Given records.
+++
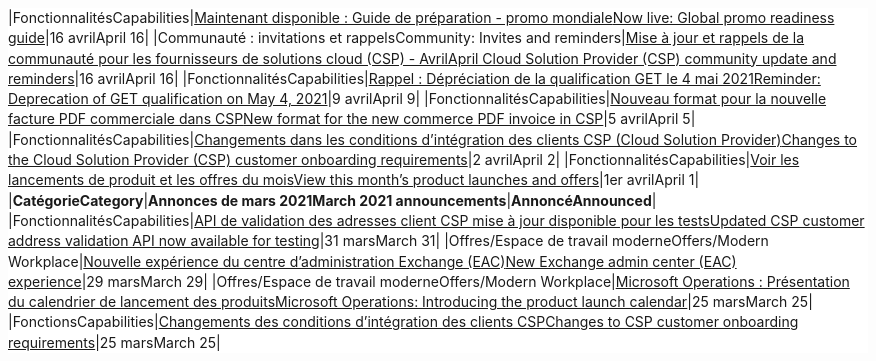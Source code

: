 |<span data-ttu-id="db8f9-163">Fonctionnalités</span><span class="sxs-lookup"><span data-stu-id="db8f9-163">Capabilities</span></span>|[<span data-ttu-id="db8f9-164">Maintenant disponible : Guide de préparation - promo mondiale</span><span class="sxs-lookup"><span data-stu-id="db8f9-164">Now live: Global promo readiness guide</span></span>](2021-april.md#6)|<span data-ttu-id="db8f9-165">16 avril</span><span class="sxs-lookup"><span data-stu-id="db8f9-165">April 16</span></span>|
|<span data-ttu-id="db8f9-166">Communauté : invitations et rappels</span><span class="sxs-lookup"><span data-stu-id="db8f9-166">Community: Invites and reminders</span></span>|[<span data-ttu-id="db8f9-167">Mise à jour et rappels de la communauté pour les fournisseurs de solutions cloud (CSP) - Avril</span><span class="sxs-lookup"><span data-stu-id="db8f9-167">April Cloud Solution Provider (CSP) community update and reminders</span></span>](2021-april.md#5)|<span data-ttu-id="db8f9-168">16 avril</span><span class="sxs-lookup"><span data-stu-id="db8f9-168">April 16</span></span>|
|<span data-ttu-id="db8f9-169">Fonctionnalités</span><span class="sxs-lookup"><span data-stu-id="db8f9-169">Capabilities</span></span>|[<span data-ttu-id="db8f9-170">Rappel : Dépréciation de la qualification GET le 4 mai 2021</span><span class="sxs-lookup"><span data-stu-id="db8f9-170">Reminder: Deprecation of GET qualification on May 4, 2021</span></span>](2021-april.md#4)|<span data-ttu-id="db8f9-171">9 avril</span><span class="sxs-lookup"><span data-stu-id="db8f9-171">April 9</span></span>|
|<span data-ttu-id="db8f9-172">Fonctionnalités</span><span class="sxs-lookup"><span data-stu-id="db8f9-172">Capabilities</span></span>|[<span data-ttu-id="db8f9-173">Nouveau format pour la nouvelle facture PDF commerciale dans CSP</span><span class="sxs-lookup"><span data-stu-id="db8f9-173">New format for the new commerce PDF invoice in CSP</span></span>](2021-april.md#3)|<span data-ttu-id="db8f9-174">5 avril</span><span class="sxs-lookup"><span data-stu-id="db8f9-174">April 5</span></span>|
|<span data-ttu-id="db8f9-175">Fonctionnalités</span><span class="sxs-lookup"><span data-stu-id="db8f9-175">Capabilities</span></span>|[<span data-ttu-id="db8f9-176">Changements dans les conditions d’intégration des clients CSP (Cloud Solution Provider)</span><span class="sxs-lookup"><span data-stu-id="db8f9-176">Changes to the Cloud Solution Provider (CSP) customer onboarding requirements</span></span>](2021-april.md#2)|<span data-ttu-id="db8f9-177">2 avril</span><span class="sxs-lookup"><span data-stu-id="db8f9-177">April 2</span></span>|
|<span data-ttu-id="db8f9-178">Fonctionnalités</span><span class="sxs-lookup"><span data-stu-id="db8f9-178">Capabilities</span></span>|[<span data-ttu-id="db8f9-179">Voir les lancements de produit et les offres du mois</span><span class="sxs-lookup"><span data-stu-id="db8f9-179">View this month’s product launches and offers</span></span>](2021-april.md#1)|<span data-ttu-id="db8f9-180">1er avril</span><span class="sxs-lookup"><span data-stu-id="db8f9-180">April 1</span></span>|
|<span data-ttu-id="db8f9-181">**Catégorie**</span><span class="sxs-lookup"><span data-stu-id="db8f9-181">**Category**</span></span>|<span data-ttu-id="db8f9-182">**Annonces de mars 2021**</span><span class="sxs-lookup"><span data-stu-id="db8f9-182">**March 2021 announcements**</span></span>|<span data-ttu-id="db8f9-183">**Annoncé**</span><span class="sxs-lookup"><span data-stu-id="db8f9-183">**Announced**</span></span>|
|<span data-ttu-id="db8f9-184">Fonctionnalités</span><span class="sxs-lookup"><span data-stu-id="db8f9-184">Capabilities</span></span>|[<span data-ttu-id="db8f9-185">API de validation des adresses client CSP mise à jour disponible pour les tests</span><span class="sxs-lookup"><span data-stu-id="db8f9-185">Updated CSP customer address validation API now available for testing</span></span>](2021-march.md#18)|<span data-ttu-id="db8f9-186">31 mars</span><span class="sxs-lookup"><span data-stu-id="db8f9-186">March 31</span></span>|
|<span data-ttu-id="db8f9-187">Offres/Espace de travail moderne</span><span class="sxs-lookup"><span data-stu-id="db8f9-187">Offers/Modern Workplace</span></span>|[<span data-ttu-id="db8f9-188">Nouvelle expérience du centre d’administration Exchange (EAC)</span><span class="sxs-lookup"><span data-stu-id="db8f9-188">New Exchange admin center (EAC) experience</span></span>](2021-march.md#17)|<span data-ttu-id="db8f9-189">29 mars</span><span class="sxs-lookup"><span data-stu-id="db8f9-189">March 29</span></span>|
|<span data-ttu-id="db8f9-190">Offres/Espace de travail moderne</span><span class="sxs-lookup"><span data-stu-id="db8f9-190">Offers/Modern Workplace</span></span>|[<span data-ttu-id="db8f9-191">Microsoft Operations : Présentation du calendrier de lancement des produits</span><span class="sxs-lookup"><span data-stu-id="db8f9-191">Microsoft Operations: Introducing the product launch calendar</span></span>](2021-march.md#16)|<span data-ttu-id="db8f9-192">25 mars</span><span class="sxs-lookup"><span data-stu-id="db8f9-192">March 25</span></span>|
|<span data-ttu-id="db8f9-193">Fonctions</span><span class="sxs-lookup"><span data-stu-id="db8f9-193">Capabilities</span></span>|[<span data-ttu-id="db8f9-194">Changements des conditions d’intégration des clients CSP</span><span class="sxs-lookup"><span data-stu-id="db8f9-194">Changes to CSP customer onboarding requirements</span></span>](2021-march.md#15)|<span data-ttu-id="db8f9-195">25 mars</span><span class="sxs-lookup"><span data-stu-id="db8f9-195">March 25</span></span>|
+++
What to work on. Nothing but the lines from the start of the records through the line holding "invitations et rappels</span><span" should be printed, exactly as written and with the pictures left out.

Exercise response.
Source code

: |<span data-ttu-id="db8f9-163">Fonctionnalités</span><span class="sxs-lookup"><span data-stu-id="db8f9-163">Capabilities</span></span>|[<span data-ttu-id="db8f9-164">Maintenant disponible : Guide de préparation - promo mondiale</span><span class="sxs-lookup"><span data-stu-id="db8f9-164">Now live: Global promo readiness guide</span></span>](2021-april.md#6)|<span data-ttu-id="db8f9-165">16 avril</span><span class="sxs-lookup"><span data-stu-id="db8f9-165">April 16</span></span>|
|<span data-ttu-id="db8f9-166">Communauté : invitations et rappels</span><span class="sxs-lookup"><span data-stu-id="db8f9-166">Community: Invites and reminders</span></span>|[<span data-ttu-id="db8f9-167">Mise à jour et rappels de la communauté pour les fournisseurs de solutions cloud (CSP) - Avril</span><span class="sxs-lookup"><span data-stu-id="db8f9-167">April Cloud Solution Provider (CSP) community update and reminders</span></span>](2021-april.md#5)|<span data-ttu-id="db8f9-168">16 avril</span><span class="sxs-lookup"><span data-stu-id="db8f9-168">April 16</span></span>|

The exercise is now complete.